Goal of the exercise – Every record here should be printed again exactly.

Records from a data collection
►

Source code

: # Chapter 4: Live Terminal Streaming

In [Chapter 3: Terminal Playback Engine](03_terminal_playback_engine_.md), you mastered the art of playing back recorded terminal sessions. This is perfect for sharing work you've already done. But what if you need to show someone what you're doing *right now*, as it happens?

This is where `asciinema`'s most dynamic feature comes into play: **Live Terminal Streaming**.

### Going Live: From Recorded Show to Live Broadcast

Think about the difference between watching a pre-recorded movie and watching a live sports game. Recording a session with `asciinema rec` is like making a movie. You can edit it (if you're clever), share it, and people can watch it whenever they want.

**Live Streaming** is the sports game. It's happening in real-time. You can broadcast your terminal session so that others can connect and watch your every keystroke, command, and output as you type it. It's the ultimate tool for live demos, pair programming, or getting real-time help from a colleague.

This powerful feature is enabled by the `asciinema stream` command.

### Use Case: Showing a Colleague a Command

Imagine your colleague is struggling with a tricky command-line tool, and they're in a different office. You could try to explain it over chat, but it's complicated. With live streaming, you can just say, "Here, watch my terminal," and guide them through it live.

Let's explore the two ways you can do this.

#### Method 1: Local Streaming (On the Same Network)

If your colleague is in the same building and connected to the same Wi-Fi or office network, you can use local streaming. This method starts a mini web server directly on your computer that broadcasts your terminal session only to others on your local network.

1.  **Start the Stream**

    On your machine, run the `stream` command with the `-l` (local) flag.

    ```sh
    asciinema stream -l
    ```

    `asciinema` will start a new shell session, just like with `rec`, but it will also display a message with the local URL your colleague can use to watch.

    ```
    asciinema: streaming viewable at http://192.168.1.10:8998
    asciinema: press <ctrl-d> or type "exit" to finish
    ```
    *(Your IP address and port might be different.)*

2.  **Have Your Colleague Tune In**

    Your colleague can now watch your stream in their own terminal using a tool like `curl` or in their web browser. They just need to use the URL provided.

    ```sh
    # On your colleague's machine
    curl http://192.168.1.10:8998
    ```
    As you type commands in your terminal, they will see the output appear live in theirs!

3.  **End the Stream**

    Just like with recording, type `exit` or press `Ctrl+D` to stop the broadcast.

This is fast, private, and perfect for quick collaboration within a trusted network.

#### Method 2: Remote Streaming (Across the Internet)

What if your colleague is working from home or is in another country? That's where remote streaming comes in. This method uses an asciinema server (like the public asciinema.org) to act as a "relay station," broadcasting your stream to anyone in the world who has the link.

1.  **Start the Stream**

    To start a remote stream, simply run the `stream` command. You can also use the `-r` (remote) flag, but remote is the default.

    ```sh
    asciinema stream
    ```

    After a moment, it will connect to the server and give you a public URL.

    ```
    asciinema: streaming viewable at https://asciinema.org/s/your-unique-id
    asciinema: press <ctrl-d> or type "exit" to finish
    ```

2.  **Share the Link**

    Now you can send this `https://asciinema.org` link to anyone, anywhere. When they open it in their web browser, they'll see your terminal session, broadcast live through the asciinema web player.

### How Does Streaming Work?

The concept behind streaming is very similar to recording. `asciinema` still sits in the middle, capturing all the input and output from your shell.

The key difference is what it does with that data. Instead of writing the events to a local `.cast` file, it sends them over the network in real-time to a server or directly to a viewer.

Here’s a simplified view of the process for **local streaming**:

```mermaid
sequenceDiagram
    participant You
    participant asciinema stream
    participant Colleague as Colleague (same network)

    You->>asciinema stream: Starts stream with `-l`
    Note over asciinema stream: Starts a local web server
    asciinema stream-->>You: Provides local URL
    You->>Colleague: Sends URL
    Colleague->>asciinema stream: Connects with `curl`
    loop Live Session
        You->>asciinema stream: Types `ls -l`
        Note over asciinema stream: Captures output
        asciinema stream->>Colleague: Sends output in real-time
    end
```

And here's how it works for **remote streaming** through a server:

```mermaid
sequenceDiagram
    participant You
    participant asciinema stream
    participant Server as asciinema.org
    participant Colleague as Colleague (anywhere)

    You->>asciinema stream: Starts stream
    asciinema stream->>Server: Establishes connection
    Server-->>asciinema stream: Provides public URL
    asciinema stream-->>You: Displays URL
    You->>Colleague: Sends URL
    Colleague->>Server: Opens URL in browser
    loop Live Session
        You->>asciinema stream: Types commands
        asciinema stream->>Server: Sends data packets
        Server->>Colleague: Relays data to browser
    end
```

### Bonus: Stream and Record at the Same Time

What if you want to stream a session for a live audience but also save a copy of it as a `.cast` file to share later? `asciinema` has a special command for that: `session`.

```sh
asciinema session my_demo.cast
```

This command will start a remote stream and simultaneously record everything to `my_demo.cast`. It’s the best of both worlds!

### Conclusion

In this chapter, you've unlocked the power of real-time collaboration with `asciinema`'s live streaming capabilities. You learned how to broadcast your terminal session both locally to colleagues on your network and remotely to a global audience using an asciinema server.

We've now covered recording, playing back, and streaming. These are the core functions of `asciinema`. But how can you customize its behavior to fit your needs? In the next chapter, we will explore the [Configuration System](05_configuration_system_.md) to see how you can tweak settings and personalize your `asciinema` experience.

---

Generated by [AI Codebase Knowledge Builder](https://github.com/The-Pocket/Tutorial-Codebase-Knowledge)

◄

Answer space –
Source code

: # Chapter 4: Live Terminal Streaming

In [Chapter 3: Terminal Playback Engine](03_terminal_playback_engine_.md), you mastered the art of playing back recorded terminal sessions. This is perfect for sharing work you've already done. But what if you need to show someone what you're doing *right now*, as it happens?

This is where `asciinema`'s most dynamic feature comes into play: **Live Terminal Streaming**.

### Going Live: From Recorded Show to Live Broadcast

Think about the difference between watching a pre-recorded movie and watching a live sports game. Recording a session with `asciinema rec` is like making a movie. You can edit it (if you're clever), share it, and people can watch it whenever they want.

**Live Streaming** is the sports game. It's happening in real-time. You can broadcast your terminal session so that others can connect and watch your every keystroke, command, and output as you type it. It's the ultimate tool for live demos, pair programming, or getting real-time help from a colleague.

This powerful feature is enabled by the `asciinema stream` command.

### Use Case: Showing a Colleague a Command

Imagine your colleague is struggling with a tricky command-line tool, and they're in a different office. You could try to explain it over chat, but it's complicated. With live streaming, you can just say, "Here, watch my terminal," and guide them through it live.

Let's explore the two ways you can do this.

#### Method 1: Local Streaming (On the Same Network)

If your colleague is in the same building and connected to the same Wi-Fi or office network, you can use local streaming. This method starts a mini web server directly on your computer that broadcasts your terminal session only to others on your local network.

1.  **Start the Stream**

    On your machine, run the `stream` command with the `-l` (local) flag.

    ```sh
    asciinema stream -l
    ```

    `asciinema` will start a new shell session, just like with `rec`, but it will also display a message with the local URL your colleague can use to watch.

    ```
    asciinema: streaming viewable at http://192.168.1.10:8998
    asciinema: press <ctrl-d> or type "exit" to finish
    ```
    *(Your IP address and port might be different.)*

2.  **Have Your Colleague Tune In**

    Your colleague can now watch your stream in their own terminal using a tool like `curl` or in their web browser. They just need to use the URL provided.

    ```sh
    # On your colleague's machine
    curl http://192.168.1.10:8998
    ```
    As you type commands in your terminal, they will see the output appear live in theirs!

3.  **End the Stream**

    Just like with recording, type `exit` or press `Ctrl+D` to stop the broadcast.

This is fast, private, and perfect for quick collaboration within a trusted network.

#### Method 2: Remote Streaming (Across the Internet)

What if your colleague is working from home or is in another country? That's where remote streaming comes in. This method uses an asciinema server (like the public asciinema.org) to act as a "relay station," broadcasting your stream to anyone in the world who has the link.

1.  **Start the Stream**

    To start a remote stream, simply run the `stream` command. You can also use the `-r` (remote) flag, but remote is the default.

    ```sh
    asciinema stream
    ```

    After a moment, it will connect to the server and give you a public URL.

    ```
    asciinema: streaming viewable at https://asciinema.org/s/your-unique-id
    asciinema: press <ctrl-d> or type "exit" to finish
    ```

2.  **Share the Link**

    Now you can send this `https://asciinema.org` link to anyone, anywhere. When they open it in their web browser, they'll see your terminal session, broadcast live through the asciinema web player.

### How Does Streaming Work?

The concept behind streaming is very similar to recording. `asciinema` still sits in the middle, capturing all the input and output from your shell.

The key difference is what it does with that data. Instead of writing the events to a local `.cast` file, it sends them over the network in real-time to a server or directly to a viewer.

Here’s a simplified view of the process for **local streaming**:

```mermaid
sequenceDiagram
    participant You
    participant asciinema stream
    participant Colleague as Colleague (same network)

    You->>asciinema stream: Starts stream with `-l`
    Note over asciinema stream: Starts a local web server
    asciinema stream-->>You: Provides local URL
    You->>Colleague: Sends URL
    Colleague->>asciinema stream: Connects with `curl`
    loop Live Session
        You->>asciinema stream: Types `ls -l`
        Note over asciinema stream: Captures output
        asciinema stream->>Colleague: Sends output in real-time
    end
```

And here's how it works for **remote streaming** through a server:

```mermaid
sequenceDiagram
    participant You
    participant asciinema stream
    participant Server as asciinema.org
    participant Colleague as Colleague (anywhere)

    You->>asciinema stream: Starts stream
    asciinema stream->>Server: Establishes connection
    Server-->>asciinema stream: Provides public URL
    asciinema stream-->>You: Displays URL
    You->>Colleague: Sends URL
    Colleague->>Server: Opens URL in browser
    loop Live Session
        You->>asciinema stream: Types commands
        asciinema stream->>Server: Sends data packets
        Server->>Colleague: Relays data to browser
    end
```

### Bonus: Stream and Record at the Same Time

What if you want to stream a session for a live audience but also save a copy of it as a `.cast` file to share later? `asciinema` has a special command for that: `session`.

```sh
asciinema session my_demo.cast
```

This command will start a remote stream and simultaneously record everything to `my_demo.cast`. It’s the best of both worlds!

### Conclusion

In this chapter, you've unlocked the power of real-time collaboration with `asciinema`'s live streaming capabilities. You learned how to broadcast your terminal session both locally to colleagues on your network and remotely to a global audience using an asciinema server.

We've now covered recording, playing back, and streaming. These are the core functions of `asciinema`. But how can you customize its behavior to fit your needs? In the next chapter, we will explore the [Configuration System](05_configuration_system_.md) to see how you can tweak settings and personalize your `asciinema` experience.

---

Generated by [AI Codebase Knowledge Builder](https://github.com/The-Pocket/Tutorial-Codebase-Knowledge)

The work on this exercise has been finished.